— What is needed —
Copy out each line of the material that includes the word "required".

— The data —
★ ★ ★ ★ ★ ★ ★

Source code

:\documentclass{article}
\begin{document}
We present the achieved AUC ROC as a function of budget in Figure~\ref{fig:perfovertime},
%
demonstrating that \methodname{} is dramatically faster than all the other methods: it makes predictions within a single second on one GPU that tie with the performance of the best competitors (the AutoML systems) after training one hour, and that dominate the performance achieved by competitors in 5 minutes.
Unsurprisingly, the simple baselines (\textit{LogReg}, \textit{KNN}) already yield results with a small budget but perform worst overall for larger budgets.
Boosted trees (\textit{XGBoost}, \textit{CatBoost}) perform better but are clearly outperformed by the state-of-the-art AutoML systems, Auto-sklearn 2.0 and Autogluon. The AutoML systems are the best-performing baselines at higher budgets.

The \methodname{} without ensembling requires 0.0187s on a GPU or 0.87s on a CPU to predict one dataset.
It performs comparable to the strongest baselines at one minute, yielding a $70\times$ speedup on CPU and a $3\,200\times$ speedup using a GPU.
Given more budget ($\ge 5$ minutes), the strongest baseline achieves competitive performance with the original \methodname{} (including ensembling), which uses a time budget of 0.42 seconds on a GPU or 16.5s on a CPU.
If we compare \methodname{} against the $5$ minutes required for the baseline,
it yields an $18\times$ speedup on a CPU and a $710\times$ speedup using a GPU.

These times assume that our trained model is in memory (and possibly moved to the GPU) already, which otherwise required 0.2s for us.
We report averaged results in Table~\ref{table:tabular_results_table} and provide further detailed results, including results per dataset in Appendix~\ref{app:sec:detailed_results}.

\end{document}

★ ★ ★ ★ ★ ★ ★

— Solution below —
If we compare \methodname{} against the $5$ minutes required for the baseline,
These times assume that our trained model is in memory (and possibly moved to the GPU) already, which otherwise required 0.2s for us.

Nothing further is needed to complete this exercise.